Ici, il y a de grands silences ponctués de petits bruits. Le tic-tac de l’horloge, le craquement des bûches dans le poêle, un miaulement félin, le vent dans le conduit, les aboiements du chien, la pluie sur le toit, le pépiement des oiseaux. Il n’y a pas de voix que la mienne, que je redécouvre chaque matin en saluant les chats qui se frottent à mes mollets.
Ici, il y a l’immensité de verts dont les teintes changent au gré du soleil et de son cache-cache d’avec de lourds nuages gris. Des arbres dont les feuilles se refusent à jaunir encore, il ne fait pas si froid pourtant, est-ce vraiment l’automne ? Devant la maison, un saule têtard ondule sous les bourrasques, encore touffu, et les rosiers sont toujours en fleur. ll n’y a que l’air piquant du matin, quand le soleil tarde à grimper derrière le bosquet, qui confirme la date sur le calendrier. Octobre est passé par là (et toujours Francis Cabrel).
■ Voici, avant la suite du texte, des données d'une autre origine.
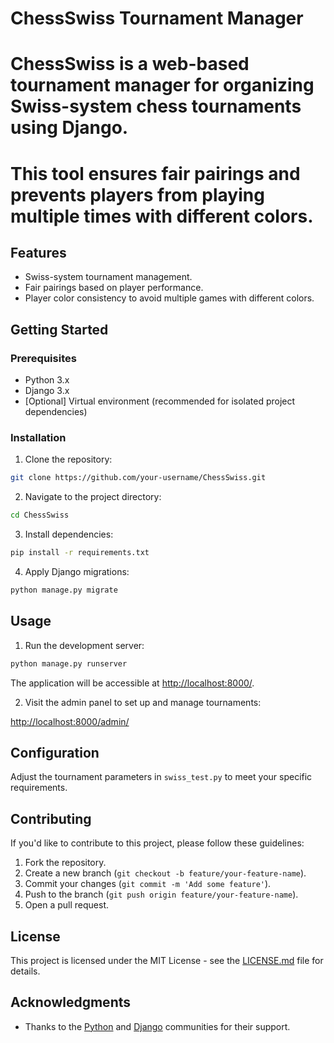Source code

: # ChessSwiss Tournament Manager

# ChessSwiss is a web-based tournament manager for organizing Swiss-system chess tournaments using Django.
# This tool ensures fair pairings and prevents players from playing multiple times with different colors.

## Features

- Swiss-system tournament management.
- Fair pairings based on player performance.
- Player color consistency to avoid multiple games with different colors.

## Getting Started

### Prerequisites

- Python 3.x
- Django 3.x
- [Optional] Virtual environment (recommended for isolated project dependencies)

### Installation

1. Clone the repository:

```bash
git clone https://github.com/your-username/ChessSwiss.git
```

2. Navigate to the project directory:

```bash
cd ChessSwiss
```

3. Install dependencies:

```bash
pip install -r requirements.txt
```

4. Apply Django migrations:

```bash
python manage.py migrate
```

## Usage

1. Run the development server:

```bash
python manage.py runserver
```

The application will be accessible at [http://localhost:8000/](http://localhost:8000/).

2. Visit the admin panel to set up and manage tournaments:

[http://localhost:8000/admin/](http://localhost:8000/admin/)

## Configuration

Adjust the tournament parameters in `swiss_test.py` to meet your specific requirements.

## Contributing

If you'd like to contribute to this project, please follow these guidelines:

1. Fork the repository.
2. Create a new branch (`git checkout -b feature/your-feature-name`).
3. Commit your changes (`git commit -m 'Add some feature'`).
4. Push to the branch (`git push origin feature/your-feature-name`).
5. Open a pull request.

## License

This project is licensed under the MIT License - see the [LICENSE.md](LICENSE.md) file for details.

## Acknowledgments

- Thanks to the [Python](https://www.python.org/) and [Django](https://www.djangoproject.com/) communities for their support.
Ici, j’ai une mission. Nourrir les animaux. Le reste n’est que du temps à user comme bon me semble. Je me dis qu’il y a un secret là bien gardé, celui qu’une mission aussi cruciale et aussi simple suffit à donner du sens à des journées où alors, passer l’aspirateur, faire la vaisselle et étendre une lessive ne sont plus des corvées, parce qu’il reste de longues heures où m’adonner à ce qui me fait le plus vibrer. Je réalise que tout le reste n’est peut-être qu’un écran de fumée : si je peux être contentée de si peu, pourquoi ce désir de plus, qui n’est peut-être pas mieux ? En pantalon d’intérieur et vieux T-shirt distendu, mon gilet pelucheux sur le dos, je ne comprends plus l’intérêt de ces choses que je convoite. Devant les flammes à la fois exigeantes et chaleureuses des feux que je peine à allumer, je ne vois plus pourquoi j’aurais besoin du reste. Les bougies parfumées, les tissus chatoyants, les crèmes de beauté, l’accumulation.
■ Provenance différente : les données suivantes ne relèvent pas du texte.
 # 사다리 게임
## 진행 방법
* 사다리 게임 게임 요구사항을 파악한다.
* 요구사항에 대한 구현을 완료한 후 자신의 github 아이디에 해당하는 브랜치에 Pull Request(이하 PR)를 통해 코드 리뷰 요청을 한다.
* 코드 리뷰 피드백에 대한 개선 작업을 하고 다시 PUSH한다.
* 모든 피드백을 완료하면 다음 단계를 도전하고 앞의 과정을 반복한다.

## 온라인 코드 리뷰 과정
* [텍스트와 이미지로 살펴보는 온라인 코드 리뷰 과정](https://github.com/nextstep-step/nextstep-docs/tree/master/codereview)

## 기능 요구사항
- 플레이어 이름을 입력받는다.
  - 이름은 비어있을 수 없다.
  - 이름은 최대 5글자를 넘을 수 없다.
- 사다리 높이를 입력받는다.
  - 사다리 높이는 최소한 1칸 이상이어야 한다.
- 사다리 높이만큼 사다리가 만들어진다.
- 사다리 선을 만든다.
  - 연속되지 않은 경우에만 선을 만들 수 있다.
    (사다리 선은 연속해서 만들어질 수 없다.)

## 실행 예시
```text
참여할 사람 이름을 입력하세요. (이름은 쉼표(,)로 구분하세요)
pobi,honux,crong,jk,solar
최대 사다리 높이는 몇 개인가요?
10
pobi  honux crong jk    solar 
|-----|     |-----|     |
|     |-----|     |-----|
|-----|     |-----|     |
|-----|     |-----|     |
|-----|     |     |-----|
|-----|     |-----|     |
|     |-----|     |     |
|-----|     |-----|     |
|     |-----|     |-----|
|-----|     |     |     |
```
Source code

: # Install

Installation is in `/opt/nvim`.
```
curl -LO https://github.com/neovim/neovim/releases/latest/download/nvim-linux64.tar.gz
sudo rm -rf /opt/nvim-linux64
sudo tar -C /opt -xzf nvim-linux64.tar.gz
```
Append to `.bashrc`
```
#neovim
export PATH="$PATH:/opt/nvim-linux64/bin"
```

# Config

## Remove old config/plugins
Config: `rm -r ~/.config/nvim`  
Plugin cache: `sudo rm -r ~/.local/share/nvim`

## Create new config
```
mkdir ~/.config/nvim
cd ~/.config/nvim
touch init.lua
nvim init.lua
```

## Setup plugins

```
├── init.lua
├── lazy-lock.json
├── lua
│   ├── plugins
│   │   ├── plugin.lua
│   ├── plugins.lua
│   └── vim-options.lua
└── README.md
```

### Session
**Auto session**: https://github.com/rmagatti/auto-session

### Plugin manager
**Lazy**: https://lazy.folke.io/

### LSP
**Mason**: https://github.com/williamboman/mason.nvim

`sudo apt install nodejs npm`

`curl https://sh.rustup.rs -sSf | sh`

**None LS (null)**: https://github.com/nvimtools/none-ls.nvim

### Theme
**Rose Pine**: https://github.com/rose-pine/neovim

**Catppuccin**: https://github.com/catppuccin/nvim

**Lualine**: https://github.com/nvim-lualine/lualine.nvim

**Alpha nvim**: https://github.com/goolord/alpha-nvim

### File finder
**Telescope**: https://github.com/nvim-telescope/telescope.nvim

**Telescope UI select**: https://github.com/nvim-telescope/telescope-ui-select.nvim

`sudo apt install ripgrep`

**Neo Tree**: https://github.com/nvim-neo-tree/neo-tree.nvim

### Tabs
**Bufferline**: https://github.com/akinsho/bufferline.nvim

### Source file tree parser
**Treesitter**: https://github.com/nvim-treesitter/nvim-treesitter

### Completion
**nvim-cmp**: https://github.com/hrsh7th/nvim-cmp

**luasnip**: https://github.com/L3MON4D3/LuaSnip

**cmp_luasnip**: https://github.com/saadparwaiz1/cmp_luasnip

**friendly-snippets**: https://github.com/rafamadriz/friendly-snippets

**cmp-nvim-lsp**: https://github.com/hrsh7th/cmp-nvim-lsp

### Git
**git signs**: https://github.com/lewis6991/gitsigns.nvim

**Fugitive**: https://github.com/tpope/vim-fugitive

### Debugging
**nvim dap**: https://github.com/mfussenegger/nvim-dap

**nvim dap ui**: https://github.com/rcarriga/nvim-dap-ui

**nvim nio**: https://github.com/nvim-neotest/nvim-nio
Ici, il n’y avait peut-être pas l’inspiration divine que je pensais trouver, oubliant tous les récits d’auteurs maudits qui ne trouvent pas dans leur campagne pluvieuse, ensoleillée, isolée, les mots qui leur échappent. Ici, il y a cependant une lenteur indéniable, et la solitude qui rend inutile de comparer les vies des autres à celle, unique et particulière, qui est en train de se dérouler sous mes pieds.
Ici, je collectionne les ciels du matin. Ils ont l’odeur du café au lait d’amande qui monte en mousse épaisse. Ils ont le goût de la brioche à la cannelle, enroulée sur elle-même comme un chat endormi. Ils ont la couleur des aquarelles qui n’ont pas eu le temps de sécher.
Quand ils chantent, les ciels du matin, ils me disent que tout n’ira jamais parfaitement bien. Et ce n’est pas une tragédie : ce n’est que la vie.